Directions
All of the entries below are to be retyped exactly.

= = = =

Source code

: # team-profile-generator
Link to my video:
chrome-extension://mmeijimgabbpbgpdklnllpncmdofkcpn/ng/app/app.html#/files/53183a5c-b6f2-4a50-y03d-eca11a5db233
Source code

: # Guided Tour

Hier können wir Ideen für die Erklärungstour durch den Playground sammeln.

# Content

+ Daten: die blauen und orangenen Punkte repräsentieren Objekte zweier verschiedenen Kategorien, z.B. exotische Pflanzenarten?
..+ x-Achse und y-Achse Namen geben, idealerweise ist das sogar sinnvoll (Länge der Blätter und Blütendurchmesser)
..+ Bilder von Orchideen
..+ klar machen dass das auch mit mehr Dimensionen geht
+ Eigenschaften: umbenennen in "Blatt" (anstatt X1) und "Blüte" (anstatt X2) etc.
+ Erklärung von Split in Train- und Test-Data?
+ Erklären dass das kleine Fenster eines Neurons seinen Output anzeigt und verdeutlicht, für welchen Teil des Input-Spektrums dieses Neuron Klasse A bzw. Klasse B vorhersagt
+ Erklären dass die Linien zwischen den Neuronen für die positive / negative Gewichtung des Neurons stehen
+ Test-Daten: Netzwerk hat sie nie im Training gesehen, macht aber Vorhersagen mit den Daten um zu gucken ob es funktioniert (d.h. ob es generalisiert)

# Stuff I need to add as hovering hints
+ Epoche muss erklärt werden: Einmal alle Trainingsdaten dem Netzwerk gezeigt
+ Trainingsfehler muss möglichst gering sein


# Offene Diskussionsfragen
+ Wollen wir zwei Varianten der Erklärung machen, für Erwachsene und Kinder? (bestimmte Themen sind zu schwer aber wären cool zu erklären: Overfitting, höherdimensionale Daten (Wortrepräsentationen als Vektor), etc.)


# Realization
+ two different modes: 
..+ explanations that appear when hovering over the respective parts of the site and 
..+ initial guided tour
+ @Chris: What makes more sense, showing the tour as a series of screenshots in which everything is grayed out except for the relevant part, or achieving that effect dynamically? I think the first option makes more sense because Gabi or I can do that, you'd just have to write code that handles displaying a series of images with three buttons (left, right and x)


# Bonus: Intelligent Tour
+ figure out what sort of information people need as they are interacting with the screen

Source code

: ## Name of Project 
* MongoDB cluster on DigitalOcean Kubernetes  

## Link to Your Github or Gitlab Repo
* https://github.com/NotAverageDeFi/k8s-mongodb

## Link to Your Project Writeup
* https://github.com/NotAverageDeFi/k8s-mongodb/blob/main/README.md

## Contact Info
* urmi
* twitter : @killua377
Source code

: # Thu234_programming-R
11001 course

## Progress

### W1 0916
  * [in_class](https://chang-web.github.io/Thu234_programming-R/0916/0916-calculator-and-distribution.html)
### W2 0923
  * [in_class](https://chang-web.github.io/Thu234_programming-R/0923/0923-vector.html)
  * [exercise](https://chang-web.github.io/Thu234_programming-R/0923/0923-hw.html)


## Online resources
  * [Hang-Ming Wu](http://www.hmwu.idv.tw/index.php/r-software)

= = = =

Written solution
Source code

: # team-profile-generator
Link to my video:
chrome-extension://mmeijimgabbpbgpdklnllpncmdofkcpn/ng/app/app.html#/files/53183a5c-b6f2-4a50-y03d-eca11a5db233
Source code

: # Guided Tour

Hier können wir Ideen für die Erklärungstour durch den Playground sammeln.

# Content

+ Daten: die blauen und orangenen Punkte repräsentieren Objekte zweier verschiedenen Kategorien, z.B. exotische Pflanzenarten?
..+ x-Achse und y-Achse Namen geben, idealerweise ist das sogar sinnvoll (Länge der Blätter und Blütendurchmesser)
..+ Bilder von Orchideen
..+ klar machen dass das auch mit mehr Dimensionen geht
+ Eigenschaften: umbenennen in "Blatt" (anstatt X1) und "Blüte" (anstatt X2) etc.
+ Erklärung von Split in Train- und Test-Data?
+ Erklären dass das kleine Fenster eines Neurons seinen Output anzeigt und verdeutlicht, für welchen Teil des Input-Spektrums dieses Neuron Klasse A bzw. Klasse B vorhersagt
+ Erklären dass die Linien zwischen den Neuronen für die positive / negative Gewichtung des Neurons stehen
+ Test-Daten: Netzwerk hat sie nie im Training gesehen, macht aber Vorhersagen mit den Daten um zu gucken ob es funktioniert (d.h. ob es generalisiert)

# Stuff I need to add as hovering hints
+ Epoche muss erklärt werden: Einmal alle Trainingsdaten dem Netzwerk gezeigt
+ Trainingsfehler muss möglichst gering sein


# Offene Diskussionsfragen
+ Wollen wir zwei Varianten der Erklärung machen, für Erwachsene und Kinder? (bestimmte Themen sind zu schwer aber wären cool zu erklären: Overfitting, höherdimensionale Daten (Wortrepräsentationen als Vektor), etc.)


# Realization
+ two different modes: 
..+ explanations that appear when hovering over the respective parts of the site and 
..+ initial guided tour
+ @Chris: What makes more sense, showing the tour as a series of screenshots in which everything is grayed out except for the relevant part, or achieving that effect dynamically? I think the first option makes more sense because Gabi or I can do that, you'd just have to write code that handles displaying a series of images with three buttons (left, right and x)


# Bonus: Intelligent Tour
+ figure out what sort of information people need as they are interacting with the screen

Source code

: ## Name of Project 
* MongoDB cluster on DigitalOcean Kubernetes  

## Link to Your Github or Gitlab Repo
* https://github.com/NotAverageDeFi/k8s-mongodb

## Link to Your Project Writeup
* https://github.com/NotAverageDeFi/k8s-mongodb/blob/main/README.md

## Contact Info
* urmi
* twitter : @killua377
Source code

: # Thu234_programming-R
11001 course

## Progress

### W1 0916
  * [in_class](https://chang-web.github.io/Thu234_programming-R/0916/0916-calculator-and-distribution.html)
### W2 0923
  * [in_class](https://chang-web.github.io/Thu234_programming-R/0923/0923-vector.html)
  * [exercise](https://chang-web.github.io/Thu234_programming-R/0923/0923-hw.html)


## Online resources
  * [Hang-Ming Wu](http://www.hmwu.idv.tw/index.php/r-software)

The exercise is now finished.